Open PBGLMichaelHall opened 2 years ago
Poretools was created and developed at a time when fast5 files only had one read per file. Based on the file names, I'd guess you're looking at recent multi-fast5 files (probably from a Flongle), which have multiple reads per file. ONT does provide utilities in their github repostory to convert from one to another, but I expect you'll get a better outcome for what you want by looking directly at the read summary output from basecalling.

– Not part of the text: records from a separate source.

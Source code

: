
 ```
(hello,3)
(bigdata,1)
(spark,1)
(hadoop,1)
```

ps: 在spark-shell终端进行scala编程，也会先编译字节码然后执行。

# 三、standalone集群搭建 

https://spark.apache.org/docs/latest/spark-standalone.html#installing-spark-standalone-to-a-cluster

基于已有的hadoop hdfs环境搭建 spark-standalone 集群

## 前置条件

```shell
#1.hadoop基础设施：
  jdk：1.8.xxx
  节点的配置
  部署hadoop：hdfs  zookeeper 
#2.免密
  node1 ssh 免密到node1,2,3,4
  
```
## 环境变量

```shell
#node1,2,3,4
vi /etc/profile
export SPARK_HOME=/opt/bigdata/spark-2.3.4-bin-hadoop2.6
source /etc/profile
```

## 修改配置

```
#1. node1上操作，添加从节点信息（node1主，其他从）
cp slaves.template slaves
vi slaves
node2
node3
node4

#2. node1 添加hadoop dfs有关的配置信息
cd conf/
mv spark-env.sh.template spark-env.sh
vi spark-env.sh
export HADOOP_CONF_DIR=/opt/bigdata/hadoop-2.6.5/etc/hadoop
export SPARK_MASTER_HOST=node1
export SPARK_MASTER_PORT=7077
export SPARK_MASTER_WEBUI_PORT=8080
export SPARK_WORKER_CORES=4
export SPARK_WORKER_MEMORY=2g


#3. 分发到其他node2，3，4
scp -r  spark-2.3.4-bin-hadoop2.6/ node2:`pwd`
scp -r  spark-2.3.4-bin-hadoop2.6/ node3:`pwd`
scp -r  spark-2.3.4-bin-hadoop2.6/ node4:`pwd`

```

OK.... git clone https://github.com/nanoporetech/ont_fast5_api pip install ./ont_fast5_api
python multi_to_single_fast5.py -i path/to-multi-fast5/directory -s some/output/directory
poretools times /some/output/directory
WARNING:poretools:No start time for fast5.fast5! WARNING:poretools:No start time for fast5.fast5! WARNING:poretools:No start time for fast5.fast5! WARNING:poretools:No start time for fast5.fast5! . . . . It can find keyinfo now but not start times after converting from multi to single!
I need specific columns of data to be generated by poretools times which is not in the sequencing summary text file generated from a MINION run. These specific data names are read in by a python script. The following data names are what is not generated currently and what is actually needed. Is there a way to generate these data variables with sequencing summary without using poretools times?
exp_starttime unix_timestamp unix_timestamp_end iso_timestamp read_length day hour minute
A list of data variables the sequencing summary text file generates from a Minion Run;
filename read_id run_id batch_id channel mux start_time duration num_events passes_filtering template_start num_events_template template_duration sequence_length_template mean_qscore_template strand_score_template median_template mad_template scaling_median_template scaling_mad_template
I'll repeat that it's really not a great idea to use this old software for processing new data. It seems odd to need UNIX timestamp values (and derived values) for every single read.
ONT changed their time representation between different versions, and may have altered other things with FAST5 files. I think they changed from absolute time to relative time, so adding unix timestamp values would require fetching the experiment start time from the sequencing logs.
Or you could add a constant timestamp value of 1st January 2000 to everything, to make it really obvious that the timestamps are incorrect.
Completely agree that this is no longer the toolset to use here. I need to update the README and make it obvious that poretools is deprecated owing to all of the ONT changes.
Which version of poretools has the correct time representation (UNIX)?